Figure 7 shows TAMER updating weights in a neural network to try to maximize the human’s feedback. The human can provide feedback for the first 5 episodes, after which the agent must perform on its own. While the agent performs lower than 200 after the human leaves, it is still quite good compared to training autonomously for only 20 episodes (where an autonomously learning agent would typically have a reward of roughly -200). For comparison, a trained Sarsa agent could also give feedback to the TAMER agent at random intervals, but for the same total amount of feedback as the human. In this case, the TAMER agent does not see a significant drop when the Sarsa agent stops providing feedback to the TAMER agent. However, final performance is not as high when using an agent as a teacher, suggesting that the human teacher is able to provide feedback at more important times in the TAMER agent’s training.

Fig. 7
figure 7

A member of the IRL lab used positive and negative feedback to train an agent to learn lunar lander with no environmental reward

5.6 Future enhancements

In the future, in addition to increased documentation and inevitable bug fixes, we plan the following enhancements:

  • Implement more OpenAI Gym compatible environments such as Mar.io and Minecraft-type environments.

  • Allow the user to fast forward and rewind in order to provide feedback.

  • Provide code supporting additional algorithms that can learn from human teachers (with or without an additional environmental reward) out of the box.
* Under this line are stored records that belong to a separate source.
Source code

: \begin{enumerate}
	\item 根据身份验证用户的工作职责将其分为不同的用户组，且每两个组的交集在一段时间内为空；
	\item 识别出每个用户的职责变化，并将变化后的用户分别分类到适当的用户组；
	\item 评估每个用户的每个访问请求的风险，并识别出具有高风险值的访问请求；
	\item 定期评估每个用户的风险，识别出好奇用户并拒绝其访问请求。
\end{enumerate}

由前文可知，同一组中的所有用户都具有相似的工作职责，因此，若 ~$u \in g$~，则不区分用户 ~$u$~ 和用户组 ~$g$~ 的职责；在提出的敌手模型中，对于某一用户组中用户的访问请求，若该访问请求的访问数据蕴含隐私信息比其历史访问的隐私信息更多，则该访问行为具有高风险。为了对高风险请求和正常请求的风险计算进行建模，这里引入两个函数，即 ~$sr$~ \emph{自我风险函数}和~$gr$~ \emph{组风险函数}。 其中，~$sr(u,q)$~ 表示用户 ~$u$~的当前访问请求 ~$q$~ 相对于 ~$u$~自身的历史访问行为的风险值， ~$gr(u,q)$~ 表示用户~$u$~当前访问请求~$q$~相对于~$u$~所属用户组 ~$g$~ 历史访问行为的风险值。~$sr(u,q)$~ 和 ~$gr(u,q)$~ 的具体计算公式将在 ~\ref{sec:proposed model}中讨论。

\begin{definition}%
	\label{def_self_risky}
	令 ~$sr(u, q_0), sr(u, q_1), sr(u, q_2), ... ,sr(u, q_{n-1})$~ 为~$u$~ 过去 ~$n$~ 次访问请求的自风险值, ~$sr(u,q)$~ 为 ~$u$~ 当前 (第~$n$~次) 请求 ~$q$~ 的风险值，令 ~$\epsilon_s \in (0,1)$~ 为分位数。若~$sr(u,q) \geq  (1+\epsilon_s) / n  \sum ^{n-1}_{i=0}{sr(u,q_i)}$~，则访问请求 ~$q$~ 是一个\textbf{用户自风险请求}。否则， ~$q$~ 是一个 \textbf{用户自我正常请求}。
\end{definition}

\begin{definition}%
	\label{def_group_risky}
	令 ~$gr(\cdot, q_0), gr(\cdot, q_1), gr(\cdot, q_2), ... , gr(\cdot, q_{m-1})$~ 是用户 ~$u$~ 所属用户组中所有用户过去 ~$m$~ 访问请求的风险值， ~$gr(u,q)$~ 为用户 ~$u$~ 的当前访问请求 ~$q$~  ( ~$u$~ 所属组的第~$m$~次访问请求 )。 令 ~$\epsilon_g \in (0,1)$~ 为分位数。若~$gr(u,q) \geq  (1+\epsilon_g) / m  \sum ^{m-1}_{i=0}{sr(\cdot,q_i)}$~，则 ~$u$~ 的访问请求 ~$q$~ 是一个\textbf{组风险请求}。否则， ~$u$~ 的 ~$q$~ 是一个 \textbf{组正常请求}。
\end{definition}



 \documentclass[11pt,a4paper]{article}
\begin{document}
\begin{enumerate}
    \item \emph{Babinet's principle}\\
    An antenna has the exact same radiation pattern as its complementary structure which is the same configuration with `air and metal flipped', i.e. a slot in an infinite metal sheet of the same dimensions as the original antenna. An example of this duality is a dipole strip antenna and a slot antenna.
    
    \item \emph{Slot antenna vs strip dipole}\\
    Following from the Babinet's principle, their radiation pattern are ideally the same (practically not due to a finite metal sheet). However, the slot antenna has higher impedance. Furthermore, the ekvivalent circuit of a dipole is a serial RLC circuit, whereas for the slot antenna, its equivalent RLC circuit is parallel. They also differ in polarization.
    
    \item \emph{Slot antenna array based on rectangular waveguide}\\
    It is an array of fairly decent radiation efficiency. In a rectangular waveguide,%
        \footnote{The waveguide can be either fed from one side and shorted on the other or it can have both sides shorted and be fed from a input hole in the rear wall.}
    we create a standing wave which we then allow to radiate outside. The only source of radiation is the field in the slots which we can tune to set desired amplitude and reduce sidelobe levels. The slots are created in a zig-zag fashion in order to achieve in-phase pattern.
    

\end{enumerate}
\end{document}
  • Introduce more generalized agent examples that are not specific to any particular function approximator.

6 Conclusion

This article has summarized some current approaches that allow RL students to learn from human or agent teachers, as well as important open questions. It also introduced HIPPO Gym, an open-source framework for human subject studies in human-RL collaboration. While this article does not provide novel scientific hypotheses or contribute new algorithms, we hope that this collection of open questions and this new tool can significantly improve our community to conduct such research. For example, there have been multiple studies where a “human” teacher is simply a fixed agent, but we argue that “real human teachers” are more realistic to many final use cases, and may provide different insights than agent teachers. Our hope is that by outlining and motivating these questions, and providing a way for researchers to more quickly conduct human experiments, this article will enable a new generation of researchers to begin studying these important questions at the intersection of machine learning and human subjects.